My natural hair journey
Since I was a little girl my hair has always been a topic of conversation. I was that little girl with the apple head and mane full of curls. Remembering back when I was 4 years old, being the only girl in school with huge hair and the weird looks I would get from other girls in my class. To me, my hair was normal but once I was around my classmates I noticed straight hair was the thing. My mom was protective over people touching my hair so she would always have my hair in protective styles (box braids,corn rows, twist, in-braids, french braids etc. you name it).
I had my first huge chop when I was entering my fourth grade year. Honestly couldn't stand combing through my hair, I would literally brush it and pull it back into a bun and slick down the front with gel and call it a day. My mom was tired of me not taking care of my hair this summer, making it clear that she wasn't going to deal with struggling to comb through it. So she took a scissor to my hair in the shower and went to town. As my hair hit the tub, I cried telling her to stop and she explained to me why she was doing it to teach me to take care of my hair. At this age my hair was curly and at the the top of my butt. When she was finished cutting, my hair was shoulder length and puffy, and that made me cry even more.
Looking back I understand the lesson in cutting it off because it would be like a cat fur in the center of my head. So, I rocked short hair the rest of that summer and didn't even miss it once I accepted the fact it will grow back. My mom was also teaching me the importance of letting go and knowing that it will grow back and it did triple time. Naturally my hair grows like wildfire, I was raised greasing my scalps on Sunday and deep conditions so there was always a regiment. At the end of the day she always said to me it's just hair.

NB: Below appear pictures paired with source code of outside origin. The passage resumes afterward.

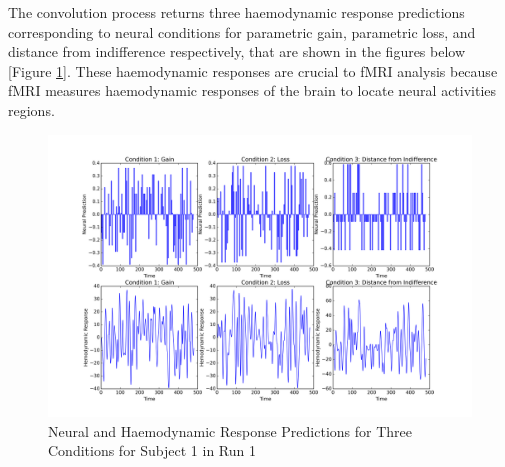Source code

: \par \indent The convolution process returns three haemodynamic response 
predictions corresponding to neural conditions for parametric gain, parametric 
loss, and distance from indifference respectively, that are shown in the 
figures below [Figure \ref{fig:convolution}]. These haemodynamic responses are 
crucial to fMRI analysis because fMRI measures haemodynamic responses of the 
brain to locate neural activities regions. 

\begin{figure}[h!]
\centering
\includegraphics[width=120mm]{images/convolution3cond.png}
\caption{Neural and Haemodynamic Response Predictions for Three Conditions for Subject 1 in Run 1}
\label{fig:convolution}
\end{figure}
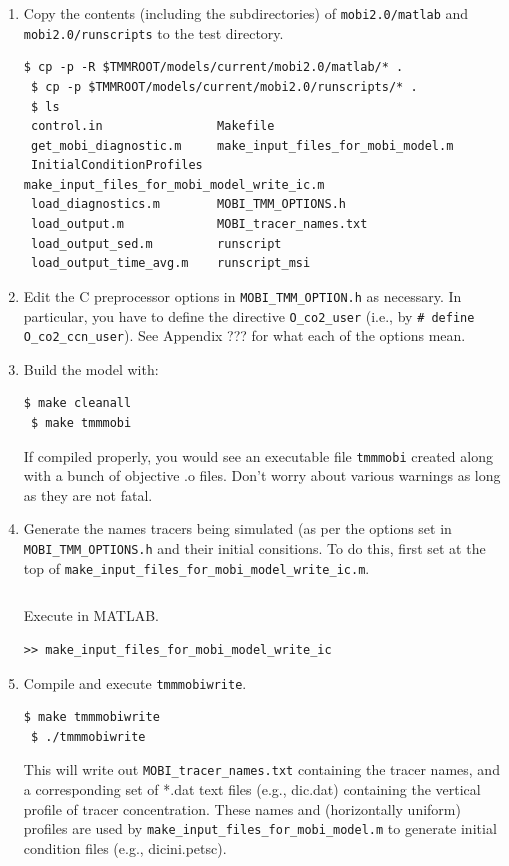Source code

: \documentclass[a4paper]{article}
\def\noin{\noindent }
\begin{document}
\begin{enumerate}
\item Copy the contents (including the subdirectories) of \verb|mobi2.0/matlab| and  \verb|mobi2.0/runscripts| to the test directory.
\begin{lstlisting}[style=DOS]
 $ cp -p -R $TMMROOT/models/current/mobi2.0/matlab/* .
 $ cp -p $TMMROOT/models/current/mobi2.0/runscripts/* .
 $ ls
 control.in                Makefile
 get_mobi_diagnostic.m     make_input_files_for_mobi_model.m
 InitialConditionProfiles  make_input_files_for_mobi_model_write_ic.m
 load_diagnostics.m        MOBI_TMM_OPTIONS.h
 load_output.m             MOBI_tracer_names.txt
 load_output_sed.m         runscript
 load_output_time_avg.m    runscript_msi
\end{lstlisting}

\item Edit the C preprocessor options in \verb|MOBI_TMM_OPTION.h| as necessary. In particular, you have to define the directive \verb|O_co2_user| (i.e., by \verb|# define O_co2_ccn_user|). See Appendix ??? for what each of the options mean. 

\item Build the model with:
\begin{lstlisting}[style=DOS]
 $ make cleanall
 $ make tmmmobi
\end{lstlisting}
\noin If compiled properly, you would see an executable file \verb|tmmmobi| created along with a bunch of objective .o files. Don't worry about various warnings as long as they are not fatal. 

\item Generate the names tracers being simulated (as per the options set in \verb|MOBI_TMM_OPTIONS.h| and their initial consitions. To do this, first set at the top of \verb|make_input_files_for_mobi_model_write_ic.m|. 
\lstset{language=matlab} 
\begin{lstlisting}[frame=single,basicstyle=\scriptsize,commentstyle=\color{blue}]
 % make_input_files_for_mobi_model_write_ic.m
\end{lstlisting}
\noin Execute in MATLAB.
\begin{lstlisting}[style=DOS]
 >> make_input_files_for_mobi_model_write_ic
\end{lstlisting}

\item Compile and execute \verb|tmmmobiwrite|. 
\begin{lstlisting}[style=DOS]
 $ make tmmmobiwrite
 $ ./tmmmobiwrite
\end{lstlisting}
\noin This will write out \verb|MOBI_tracer_names.txt| containing the tracer names, and a corresponding set of *.dat text files (e.g., dic.dat) containing the vertical profile of tracer concentration. These names and (horizontally uniform) profiles are used by \verb|make_input_files_for_mobi_model.m| to generate initial condition files (e.g., dicini.petsc). 


\end{enumerate}
\end{document}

During elementary I noticed more and more every year I couldn't wait for fall/winter to hit so I can straighten my hair without it being a waste of $75 dollars. Yes, 75 bucks is how much I use to have to pay in order to get my hair laid by dominicans. For the length and texture of my hair at 9 my mom was paying an arm and a leg for a blow out that didn't last long because I was that kid that would get a fresh blow out and be at a block party in Harlem or Brooklyn the next day, sweating it out in dance competitions. So, when I wanted to switch my look up and I would honestly dread it because being popped with the comb or hit with a brush (because my mom would get annoyed her arms were hurting) or I didn't have my head turned a certain way.
My hair was constantly in different styles and when I wasn't going to the salon mom would section my hair in parts, blow one piece out at a time and then lay my hair on the iron board and iron my hair. Yup, I said it IRON. That's before flat irons were a thing. Right before entering High School in New Jersey, I told my mom I wanted my hair as straight as Tia and Tamara whom I looked up to since I was like 4 or 5 years old. So, my mom decided to put a perm in my hair that knocked out my curls for 2 years straight. When I say my hair was fried noodles, it was exactly that no curl at all.
My first two years of high school I went through a stage of hating my hair because of how broken off it was, so here it goes again my sophmore year I went for another chop and by the time my Junior year hit my curls were back and better than before. Now that I had my curls back, finding products that were meant for curly hair was non-existent. I used tons of dominican hair products and mousse to keep my hair well conditioned and tamed. By the time I was entering college, my hair was back and forth from my lion mane to straight, thats when I started to gain a greater appreciation for having the ability to be versatile and not damaging my hair.
Overall, I have to say this is by far the hardest topic for me to speak on. This blog post took me a week to complete because speaking on my hair journey just felt so vein to me, like the importance of hair -- yes, hair some women are taught to glorify but, in my household my parents always taught me the importance of always being humble and not allowing physically features to rule me. As much as I've accepted myself entirely talking about the things I went through with my hair to get to where I'm at now, brings so many different feelings for me. Every time I've cut my hair in my life it has made me feel less heavy and free.
I hope that anyone traveling down the natural hair lane, you love yourself no matter what stage you're at in your hair journey. Always remember it will grow back, your texture may not be the same as the next but, it makes you unique and theres no such thing as "GOOD HAIR" anyone can have "good hair" if its being taken care of properly. Know that you are beautiful and you have so much to offer the world outside of your mane, your mane is just an added bonus.